La risposta è una sola e volendola dare con le parole di Favia essa sta nel fatto che nel movimento 5 stelle, al di la del fatto che non esiste alcun programma sulle grandi tematiche sociali e del lavoro, gli aderenti non sono dei soci di un qualcosa di comune, ma dipendenti di una impresa i cui unici azionisti sono Grillo e Casaleggio.
Tutta la campagna grillina, compreso il rifiuto di confrontarsi con la comunicazione di massa e l’apertura a destra, con il riconoscimento di fatto di Casa Pound viene studiata a tavolino dal sig. Casaleggio e gli altri vi si devono attenere come degli autentici burattini.

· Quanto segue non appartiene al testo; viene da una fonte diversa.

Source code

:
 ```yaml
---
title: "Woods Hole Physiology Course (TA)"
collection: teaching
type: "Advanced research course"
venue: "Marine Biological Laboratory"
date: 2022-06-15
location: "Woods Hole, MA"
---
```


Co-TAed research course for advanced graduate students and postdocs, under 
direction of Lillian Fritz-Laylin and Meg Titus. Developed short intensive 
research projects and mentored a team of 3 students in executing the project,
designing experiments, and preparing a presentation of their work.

Vogliamo veramente che l’Italia diventi uno stato dove tutto venga deciso dal burattinaio di turno e che il popolo subisca passivamente le imposizione dall’alto?
A coloro come me, disgustati, arrabbiati, delusi e con una grande voglia di prendere a calci nel sedere la vecchia politica mi va di rivolgere un unico appello: diamo pur sfogo alla nostra rabbia e alla nostra protesta, ma stiamo attenti a non commettere il grossissimo errore di affidare l’Italia nelle mani di un fomentatore illusionario e pazzo che ha come unico scopo quello di affossare la democrazia.
Mussolini nel 1920 salì al potere allo stesso modo di come oggi vorrebbe farlo Grillo; riuscì a portare dalla sua parte tutti i delusi e gli incazzati e i risultati li conosciamo tutti.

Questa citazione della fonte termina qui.